2026年3月4日の衆議院 予算委員会(総務・経済産業・復興)における、チームみらい 幹事長・高山聡史の質問と、各答弁者からの回答を全文起こしたものです。

質問者=チームみらい 幹事長・高山聡史
答弁者=林芳正 総務大臣、赤澤亮正 経済産業大臣、牧野たかお 復興大臣


1.広域リージョン連携について

広域リージョン連携の進捗状況について

高山聡史
チームみらいの高山でございます。この時間は、まず、広域リージョン連携についてお伺いいたします。

この制度は、地域創生の柱の一つとして昨年9月に推進要綱が制定をされ、現在、いくつかのリージョンが先行する形で各地の取り組みが進んでいこうとしていると承知をしています。

私がこの制度に注目しているのは、これまで行政の世界においては、県域単位であったりとか行政ごとの連携だったものが、経済団体であるとか企業、大学、研究機関など民間側の主体の巻き込み、そして、産業であるとか経済の実態に即した単位での連携へと進化しつつあるという点にあると思います。行政の都合で境界線を引くのではなく、経済圏であったりとか産業集積の実態に合った単位で連携するという発想は極めて重要であると思います。

そこで、まず林大臣にお伺いいたします。広域リージョン連携、要綱制定から約半年経過しているということですが、現時点で具体的なプロジェクトの進捗状況について、まずお伺いできますでしょうか。

林総務大臣
広域リージョン、ご注目をいただきましてありがとうございます。実は私も下関なものですから、関門海峡とか門司へちょっと出かけるというのも、これは実は市をまたぐどころか県をまたぐということですが。まさにそういう、今委員がおっしゃったように、個々の自治体の取り組みだけではなくて、都道府県の区域を越えて施策に取り組む、人口減少下であっても活力ある地域をつくるために、こういう意味で、広域リージョン連携、これは行政機関のみではなくて、官民ですね、多様な主体による連携である。それから、都道府県の区域を越えてプロジェクトベースで柔軟に連携して地域の成長を目指すということであります。

今、7地域で宣言が行われて、各地域において順次具体的なプロジェクトがまさに進められることになります。広域リージョンの連携の取り組みに対して、地域未来交付金をはじめとして各府省と連携した財政的支援を行います。

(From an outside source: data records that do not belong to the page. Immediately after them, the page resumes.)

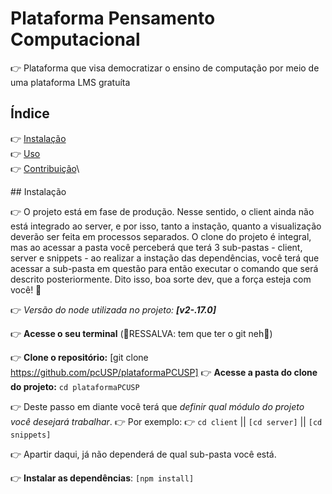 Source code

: # Plataforma Pensamento Computacional 

👉 Plataforma que visa democratizar o ensino de computação por meio de uma plataforma LMS gratuíta

## Índice
👉 [Instalação](#instalação)\
👉 [Uso](#uso)\
👉 [Contribuição](#contribuição)\

\## Instalação

👉 O projeto está em fase de produção. Nesse sentido, o client ainda não está integrado ao server, e por isso, tanto a instação, quanto a visualização deverão ser feita em processos separados. O clone do projeto é integral, mas ao acessar a pasta você perceberá que terá 3 sub-pastas - client, server e snippets - ao realizar a instação das dependências, você terá que acessar a sub-pasta em questão para então executar o comando que será descrito posteriormente. Dito isso, boa sorte dev, que a força esteja com você! 🚀

👉 *Versão do node utilizada no projeto: **[v2-.17.0]***

👉 **Acesse o seu terminal** (🌟RESSALVA: tem que ter o git neh🌟)
 
👉 **Clone o repositório:** [git clone https://github.com/pcUSP/plataformaPCUSP]
👉 **Acesse a pasta do clone do projeto:** `cd plataformaPCUSP`

👉 Deste passo em diante você terá que *definir qual módulo do projeto você desejará trabalhar*.
👉 Por exemplo:
👉 `cd client` || `[cd server]` || `[cd snippets]`

👉 Apartir daqui, já não dependerá de qual sub-pasta você está.

👉 **Instalar as dependências**: `[npm install]`
  

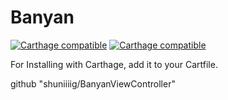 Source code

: # Banyan

[![Carthage compatible](https://img.shields.io/badge/language-swift4.2-4BC51D.svg?style=flat)](https://github.com/hsylife/SwiftyPickerPopover)
[![Carthage compatible](https://img.shields.io/badge/Carthage-compatible-4BC51D.svg?style=flat)](https://github.com/hsylife/SwiftyPickerPopover)

For Installing with Carthage, add it to your Cartfile.

github "shuniiiig/BanyanViewController"

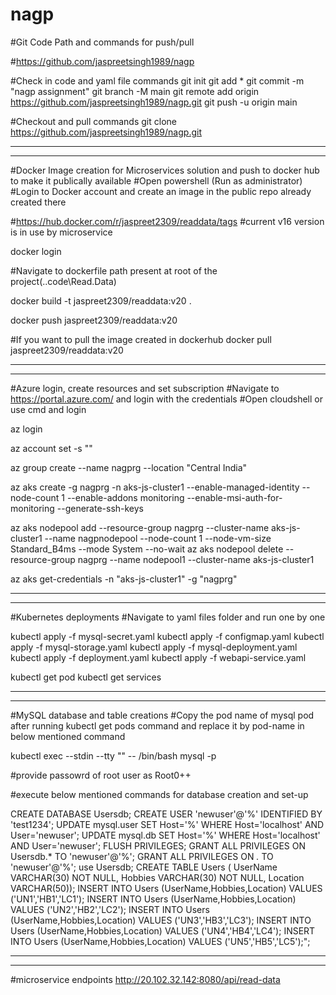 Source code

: # nagp

#Git Code Path and commands for push/pull

#https://github.com/jaspreetsingh1989/nagp

#Check in code and yaml file commands
git init
git add *
git commit -m "nagp assignment"
git branch -M main
git remote add origin https://github.com/jaspreetsingh1989/nagp.git
git push -u origin main

#Checkout and pull commands
git clone https://github.com/jaspreetsingh1989/nagp.git


----------------------------------------------------------------------------------
----------------------------------------------------------------------------------
#Docker Image creation for Microservices solution and push to docker hub to make it publically available
#Open powershell (Run as administrator)
#Login to Docker account and create an image in the public repo already created there

#https://hub.docker.com/r/jaspreet2309/readdata/tags
#current v16 version is in use by microservice

docker login

#Navigate to dockerfile path present at root of the project(..code\Read.Data)

docker build -t jaspreet2309/readdata:v20 .

docker push jaspreet2309/readdata:v20

#If you want to pull the image created in dockerhub
docker pull jaspreet2309/readdata:v20



----------------------------------------------------------------------------------
----------------------------------------------------------------------------------
#Azure login, create resources and set subscription
#Navigate to https://portal.azure.com/ and login with the credentials
#Open cloudshell or use cmd and login

az login

az account set -s "<subscription-key>"

az group create --name nagprg --location "Central India"

az aks create -g nagprg -n aks-js-cluster1 --enable-managed-identity --node-count 1 --enable-addons monitoring --enable-msi-auth-for-monitoring  --generate-ssh-keys

az aks nodepool add --resource-group nagprg  --cluster-name aks-js-cluster1  --name nagpnodepool  --node-count 1 --node-vm-size Standard_B4ms --mode System --no-wait 
az aks nodepool delete --resource-group nagprg --name nodepool1 --cluster-name aks-js-cluster1 

az aks get-credentials -n "aks-js-cluster1" -g "nagprg"


----------------------------------------------------------------------------------
----------------------------------------------------------------------------------



#Kubernetes deployments
#Navigate to yaml files folder and run one by one

kubectl apply -f mysql-secret.yaml
kubectl apply -f configmap.yaml
kubectl apply -f mysql-storage.yaml
kubectl apply -f mysql-deployment.yaml
kubectl apply -f deployment.yaml
kubectl apply -f webapi-service.yaml

kubectl get pod
kubectl get services


------------------------------------------------------------------------------------
------------------------------------------------------------------------------------
#MySQL database and table creations
#Copy the pod name of mysql pod after running kubectl get pods command and replace it by pod-name in below mentioned command

kubectl exec --stdin --tty "<mysql pod-name>" -- /bin/bash
mysql -p

#provide passowrd of root user as Root0++

#execute below mentioned commands for database creation and set-up

CREATE DATABASE Usersdb;
CREATE USER 'newuser'@'%' IDENTIFIED BY 'test1234';
UPDATE mysql.user SET Host='%' WHERE Host='localhost' AND User='newuser';
UPDATE mysql.db SET Host='%' WHERE Host='localhost' AND User='newuser';
FLUSH PRIVILEGES;
GRANT ALL PRIVILEGES ON Usersdb.* TO 'newuser'@'%';
GRANT ALL PRIVILEGES ON *.* TO 'newuser'@'%';
use Usersdb;
CREATE TABLE Users (    UserName VARCHAR(30) NOT NULL,    Hobbies VARCHAR(30) NOT NULL,    Location VARCHAR(50));
INSERT INTO Users (UserName,Hobbies,Location)
        VALUES ('UN1','HB1','LC1');
        INSERT INTO Users (UserName,Hobbies,Location)
        VALUES ('UN2','HB2','LC2');
        INSERT INTO Users (UserName,Hobbies,Location)
        VALUES ('UN3','HB3','LC3');
        INSERT INTO Users (UserName,Hobbies,Location)
        VALUES ('UN4','HB4','LC4');
        INSERT INTO Users (UserName,Hobbies,Location)
        VALUES ('UN5','HB5','LC5');";
		
		
-------------------------------------------------------------------------------------------
-------------------------------------------------------------------------------------------

#microservice endpoints
http://20.102.32.142:8080/api/read-data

また、それとともに、プロジェクトを推進する上で規制などの課題があった場合には、関係府省とともに規制の緩和等に取り組むこととしておるところでございます。総務省といたしましては、リージョンごとに担当者を配置しまして、伴走支援を行うことによって、各地域でのプロジェクト、これを着実に支援をしてまいります。

高山聡史
ありがとうございます。今、伴走支援のお話もありましたが、具体例、たとえば九州では、新生シリコンアイランド九州構想の下、TSMCの熊本進出もございますので、半導体関連の設備投資、そして、それにまつわる人材育成や技術開発で県を越えた連携が不可欠であり、まさにこの広域リージョン連携というものが生かされている例の一つであると認識をしております。

広域リージョン連携の今後の取り組みについて

高山聡史
今、伴走支援などのお話もありましたが、こうした民間の大規模な投資であるとか産業集積のダイナミズムについて、広域リージョン連携の枠組みで後押しをしていくための支援について、これまでと今後のお取り組みについて、もう少し林大臣からお考えを伺いたいと思います。

林総務大臣
今ご指摘のありました九州地域、これは山口県も沖縄県も入っておりますが、昨年の10月20日に宣言を実施をいたしました。今言っていただいた半導体産業の振興に加えて、ベンチャー支援、それから食の輸出等の産業振興分野、そして観光分野、MaaS等の交通分野、それぞれ取り組み状況があるわけでございまして、先ほど申し上げましたような政策ツールを使って、こういうものを一体的に応援をしていきたいと思っております。

高山聡史
ありがとうございます。この広域リージョン連携ですね、実効的なものにしていく、効果を出していくためには、リージョン内の自治体間でデータであるとか情報の連携、これを深めていくための基盤も不可欠であると思います。たとえば各リージョンで、人材育成ということを一つ取っても、複数の県であるとか自治体にまたがる人材の需給に関する情報であるとか、職業訓練の実績であるとか、求人情報であるとか、そういったものが広域で共有されていくような仕組みが必要なのではないかなと思います。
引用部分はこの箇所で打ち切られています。